And, just a few years ago, this waterway was silent.

"Please lower your head," boat guide Shi Jia gently cautions her guests as the vessel approaches a low bridge adorned with a glowing light belt.

It is a practical safety reminder. But for the creative team behind the old street, it has become something of a metaphor.

After more than a decade of lying "low" as a lackluster commercial project, this place has raised its head, blossoming into one of the most dazzling nighttime tourism destinations in the province.

In 2025, the street welcomed 8 million visitors, with a single day reaching 166,000. On a typical Monday night in April, the street is crowded with travelers as if it were a holiday.

Since opening in 2023, it has been recognized as a national tourist and leisure street and received the 2025 China Cultural Tourism Pioneer Award from the China Association of Amusement Parks and Attractions.

Acrobatic performances have helped transform Hetou Old Street into a bustling tourist destination. (PROVIDED TO CHINA DAILY)

The 2,000-mu (133-hectare) site is the result of a partnership between the Fengnan district government and Kaige'er Group, a local cultural tourism enterprise. It now offers a fully immersive Tang experience, where visitors can eat, stroll, shop, and watch performances in a meticulously re-created historical atmosphere.

As the boat continues its journey, passengers pass multiple performance installations along the banks, where singers, dancers, acrobats, and actors in Tang-era costumes create vivid scenes that unfold as a scroll painting brought to life.

"The performers are inheritors of intangible cultural heritage, and they perform to audiences' reactions," Shi emphasizes.

She often recommends her guests stay for a short Pingju Opera performance, which originated from Tangshan.

In addition to the dynamic performance, the giant lanterns are eye-catching, each standing about 7 meters tall and featuring patterns from The Court Ladies Adorning Their Hair with Flowers, a Tang Dynasty painting now housed in the Liaoning Provincial Museum.

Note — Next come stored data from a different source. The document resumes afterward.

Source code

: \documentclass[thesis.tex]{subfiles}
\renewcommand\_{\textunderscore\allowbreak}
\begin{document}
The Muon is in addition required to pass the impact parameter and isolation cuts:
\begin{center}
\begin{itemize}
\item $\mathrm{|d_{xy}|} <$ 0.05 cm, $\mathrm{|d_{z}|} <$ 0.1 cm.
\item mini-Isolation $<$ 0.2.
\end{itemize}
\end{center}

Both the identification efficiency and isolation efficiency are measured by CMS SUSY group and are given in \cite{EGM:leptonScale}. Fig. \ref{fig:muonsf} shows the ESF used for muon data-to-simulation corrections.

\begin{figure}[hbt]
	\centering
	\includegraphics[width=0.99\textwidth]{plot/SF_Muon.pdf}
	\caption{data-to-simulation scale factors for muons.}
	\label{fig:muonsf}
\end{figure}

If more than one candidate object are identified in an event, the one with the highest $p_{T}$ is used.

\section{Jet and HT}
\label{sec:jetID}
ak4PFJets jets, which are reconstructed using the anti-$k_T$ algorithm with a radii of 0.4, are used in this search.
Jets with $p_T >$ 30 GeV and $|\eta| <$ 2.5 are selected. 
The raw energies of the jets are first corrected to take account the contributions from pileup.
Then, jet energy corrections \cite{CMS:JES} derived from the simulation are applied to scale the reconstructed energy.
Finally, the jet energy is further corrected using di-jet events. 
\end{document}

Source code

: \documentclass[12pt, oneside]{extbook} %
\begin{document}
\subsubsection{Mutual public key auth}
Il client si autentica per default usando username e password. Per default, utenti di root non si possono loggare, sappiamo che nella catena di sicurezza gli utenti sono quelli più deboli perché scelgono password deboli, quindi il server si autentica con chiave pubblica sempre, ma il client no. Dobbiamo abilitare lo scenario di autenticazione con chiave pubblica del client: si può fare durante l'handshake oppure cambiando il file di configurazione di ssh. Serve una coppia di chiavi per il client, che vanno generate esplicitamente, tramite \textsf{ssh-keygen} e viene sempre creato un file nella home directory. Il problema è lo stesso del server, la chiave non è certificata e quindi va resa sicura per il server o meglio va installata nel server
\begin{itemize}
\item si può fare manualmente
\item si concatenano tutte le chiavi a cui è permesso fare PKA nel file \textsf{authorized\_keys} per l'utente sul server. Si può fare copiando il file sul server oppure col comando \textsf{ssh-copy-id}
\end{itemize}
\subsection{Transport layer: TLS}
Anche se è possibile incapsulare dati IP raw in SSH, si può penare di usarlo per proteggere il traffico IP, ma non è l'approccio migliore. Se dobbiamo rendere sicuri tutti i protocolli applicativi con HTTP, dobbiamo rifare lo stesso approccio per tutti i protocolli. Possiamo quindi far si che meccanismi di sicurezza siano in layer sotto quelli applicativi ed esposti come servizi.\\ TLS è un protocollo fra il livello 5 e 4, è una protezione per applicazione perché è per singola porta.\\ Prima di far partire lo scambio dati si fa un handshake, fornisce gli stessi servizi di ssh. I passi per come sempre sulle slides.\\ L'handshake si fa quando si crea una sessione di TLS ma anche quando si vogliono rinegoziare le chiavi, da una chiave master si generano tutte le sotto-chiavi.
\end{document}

About half an hour's drive from Hetou Old Street, Tangshan Feast, also known as the Tangshan Food Culture Museum, pleases the palate of even the most discerning gourmand.

The 40,000-square-meter indoor complex features 150 varieties of Tangshan snacks and more than 20 types of foods crafted with intangible cultural heritage skills, all spread across "five streets, two alleys, and one river" on its ground floor.

"Tangshan Feast is what we call 'an edible museum'," says Wang Caitong, a guide at the complex.

"It was originally a disused shopping mall. The creative team reshaped the space and built a 'super scene' with cultural tourism appeal- small bridges, flowing water, pavilions, towers, and the hustle and bustle of traffic," she adds.

In 2025, it attracted 5.5 million visitors, 70 percent of whom came from outside Tangshan. On its busiest day, it welcomed 50,000 people.

Old wooden houses, some more than a century old, have been dismantled and reassembled here. In re-creations of some "grandpa" or "grandma" shops, elderly artisans demonstrate traditional crafts.

"We collected six century-old houses from the countryside," Wang says."Every brick and tile carries the trace of time. These scenes are designed to evoke childhood memories and to make people feel something."

On the second floor, a replica of Xiaoshan'er, a commercial district that once rivaled Beijing's Dashilar and Tianjin's Quanyechang in the 1930s, has been rebuilt.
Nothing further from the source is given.